Observations
Michael Kovner
Curator: Ilan Wizgan
13 Mar — 1 May, 2010
30 Years of Observing and Painting Landscape
In this current exhibition, Michael Kovner reveals one of the most important aspects in his work – landscape painting. The body of works binds an assortment of landscape investigations that have characterized the artist since the beginning of the eighties. The views of the land, from north to south, are treated on the canvases and sketches in a way that is both loving and critical, scientific and romantic. Kovner is one of few from his generation who doesn’t turn his back on to the Israeli landscape: he sends a straight and sober gaze to it, follows its every move, exploring the roots of its creation. The Negev, the Jordan and Jezreel Valley, the Tabor, are all attached to biblical stories as well as being foundation stones of the Zionist narrative. Kovner walks through them alone, a bundle of paints and paper swung over his shoulder, trying to understand their magic and his/our belonging to them.

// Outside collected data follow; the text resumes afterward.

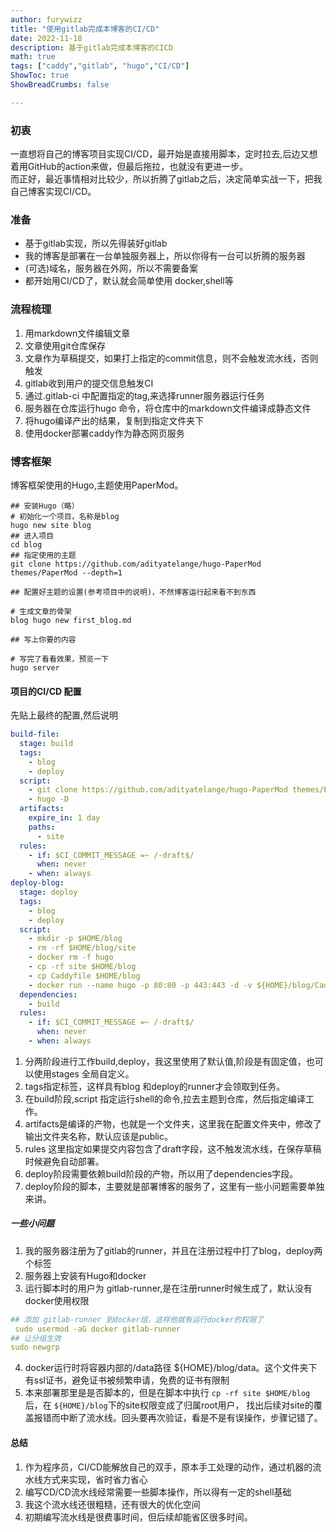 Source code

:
 ```yaml
---
author: furywizz
title: "使用gitlab完成本博客的CI/CD"
date: 2022-11-18
description: 基于gitlab完成本博客的CICD
math: true
tags: ["caddy","gitlab", "hugo","CI/CD"]
ShowToc: true
ShowBreadCrumbs: false

---
```


### 初衷
一直想将自己的博客项目实现CI/CD，最开始是直接用脚本，定时拉去,后边又想着用GitHub的action来做，但最后拖拉，也就没有更进一步。       
而正好，最近事情相对比较少，所以折腾了gitlab之后，决定简单实战一下，把我自己博客实现CI/CD。

### 准备
- 基于gitlab实现，所以先得装好gitlab
- 我的博客是部署在一台单独服务器上，所以你得有一台可以折腾的服务器
- (可选)域名，服务器在外网，所以不需要备案
- 都开始用CI/CD了，默认就会简单使用 docker,shell等

### 流程梳理
1. 用markdown文件编辑文章
2. 文章使用git仓库保存
3. 文章作为草稿提交，如果打上指定的commit信息，则不会触发流水线，否则触发 
4. gitlab收到用户的提交信息触发CI
5. 通过.gitlab-ci 中配置指定的tag,来选择runner服务器运行任务
6. 服务器在仓库运行hugo 命令，将仓库中的markdown文件编译成静态文件
7. 将hugo编译产出的结果，复制到指定文件夹下
8. 使用docker部署caddy作为静态网页服务

### 博客框架
博客框架使用的Hugo,主题使用PaperMod。
```shell
## 安装Hugo（略）
# 初始化一个项目，名称是blog
hugo new site blog  
## 进入项目
cd blog
## 指定使用的主题
git clone https://github.com/adityatelange/hugo-PaperMod themes/PaperMod --depth=1

## 配置好主题的设置(参考项目中的说明)，不然博客运行起来看不到东西

# 生成文章的骨架
blog hugo new first_blog.md

## 写上你要的内容

# 写完了看看效果，预览一下
hugo server
```

#### 项目的CI/CD 配置
先贴上最终的配置,然后说明
```yaml
build-file:
  stage: build
  tags:
    - blog
    - deploy
  script:
    - git clone https://github.com/adityatelange/hugo-PaperMod themes/PaperMod --depth=1
    - hugo -D
  artifacts:
    expire_in: 1 day
    paths:
      - site
  rules:
    - if: $CI_COMMIT_MESSAGE =~ /-draft$/
      when: never
    - when: always 
deploy-blog:
  stage: deploy
  tags:
    - blog
    - deploy
  script:
    - mkdir -p $HOME/blog
    - rm -rf $HOME/blog/site
    - docker rm -f hugo
    - cp -rf site $HOME/blog
    - cp Caddyfile $HOME/blog
    - docker run --name hugo -p 80:80 -p 443:443 -d -v ${HOME}/blog/Caddyfile:/etc/caddy/Caddyfile -v ${HOME}/blog/site:/var/www  -v ${HOME}/blog/config:/config -v ${HOME}/blog/data:/data -e TZ=Asia/Shanghai caddy
  dependencies:
    - build
  rules:
    - if: $CI_COMMIT_MESSAGE =~ /-draft$/
      when: never
    - when: always
```
1. 分两阶段进行工作build,deploy，我这里使用了默认值,阶段是有固定值，也可以使用stages 全局自定义。
2. tags指定标签，这样具有blog 和deploy的runner才会领取到任务。
3. 在build阶段,script 指定运行shell的命令,拉去主题到仓库，然后指定编译工作。
4. artifacts是编译的产物，也就是一个文件夹，这里我在配置文件夹中，修改了输出文件夹名称，默认应该是public。
5. rules 这里指定如果提交内容包含了draft字段，这不触发流水线，在保存草稿时候避免自动部署。
6. deploy阶段需要依赖build阶段的产物，所以用了dependencies字段。
7. deploy阶段的脚本，主要就是部署博客的服务了，这里有一些小问题需要单独来讲。

##### 一些小问题
1. 我的服务器注册为了gitlab的runner，并且在注册过程中打了blog，deploy两个标签
2. 服务器上安装有Hugo和docker
3. 运行脚本时的用户为 gitlab-runner,是在注册runner时候生成了，默认没有docker使用权限
```yaml
## 添加 gitlab-runner 到docker组，这样他就有运行docker的权限了
 sudo usermod -aG docker gitlab-runner
## 让分组生效
sudo newgrp
```
4. docker运行时将容器内部的/data路径 ${HOME}/blog/data。这个文件夹下有ssl证书，避免证书被频繁申请，免费的证书有限制
5. 本来部署那里是是否脚本的，但是在脚本中执行 `cp -rf site $HOME/blog` 后，在 `${HOME}/blog`下的site权限变成了归属root用户，
找出后续对site的覆盖报错而中断了流水线。回头要再次验证，看是不是有误操作，步骤记错了。

#### 总结
1. 作为程序员，CI/CD能解放自己的双手，原本手工处理的动作，通过机器的流水线方式来实现，省时省力省心
2. 编写CD/CD流水线经常需要一些脚本操作，所以得有一定的shell基础
3. 我这个流水线还很粗糙，还有很大的优化空间
4. 初期编写流水线是很费事时间，但后续却能省区很多时间。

Kovner is an investigative painter and his landscape paintings are also “painting views” that first and foremost deal with the language of painting, its essence, history and development. As such, he is similar to Cezanne and the Impressionists, but differs from them in the viewpoint he chooses. The current exhibition accentuates Kovner’s special landscape viewpoints, his choice to stand on the side, not in the view but at a high and distant observation point, usually overlooking the landscape from above. Even so, it seems he is not trying to capture the whole or to flatten it, as if it were captured through a satellite lens. He is interested in the view seen by a bird in flight, in motion up and down, in constantly changing perspectives. The peak of this process is expressed in the desert landscape paintings that have significant importance in the exhibit. This series forms closure to the Judean desert landscape paintings, painted in the late seventies – early eighties. In those first paintings, the attempt to “capture it all” is seen, as in an aerial photograph, where the presence of the painter is almost concealed. In his later paintings, the gaze is mature, contemplative; the immediate, sensual and spiritual connection with the view as well as the acceptance of human limitations is evident.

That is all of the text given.